WHAT YOU WILL DO -> Each line with the word "document" must appear in the answer, copied from the records.
───── MATERIAL PROVIDED
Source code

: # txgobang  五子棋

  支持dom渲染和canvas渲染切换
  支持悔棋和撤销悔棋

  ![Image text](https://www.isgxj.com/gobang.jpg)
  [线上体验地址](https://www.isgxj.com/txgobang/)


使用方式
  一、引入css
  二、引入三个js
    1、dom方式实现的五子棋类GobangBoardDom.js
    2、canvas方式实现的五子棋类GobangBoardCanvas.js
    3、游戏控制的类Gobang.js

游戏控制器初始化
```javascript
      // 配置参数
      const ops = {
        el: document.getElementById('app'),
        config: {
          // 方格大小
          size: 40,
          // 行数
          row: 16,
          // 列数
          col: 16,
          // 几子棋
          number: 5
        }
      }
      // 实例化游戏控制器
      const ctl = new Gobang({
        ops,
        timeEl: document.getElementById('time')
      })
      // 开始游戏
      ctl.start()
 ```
──────────
TASK OUTPUT ->
        el: document.getElementById('app'),
        timeEl: document.getElementById('time')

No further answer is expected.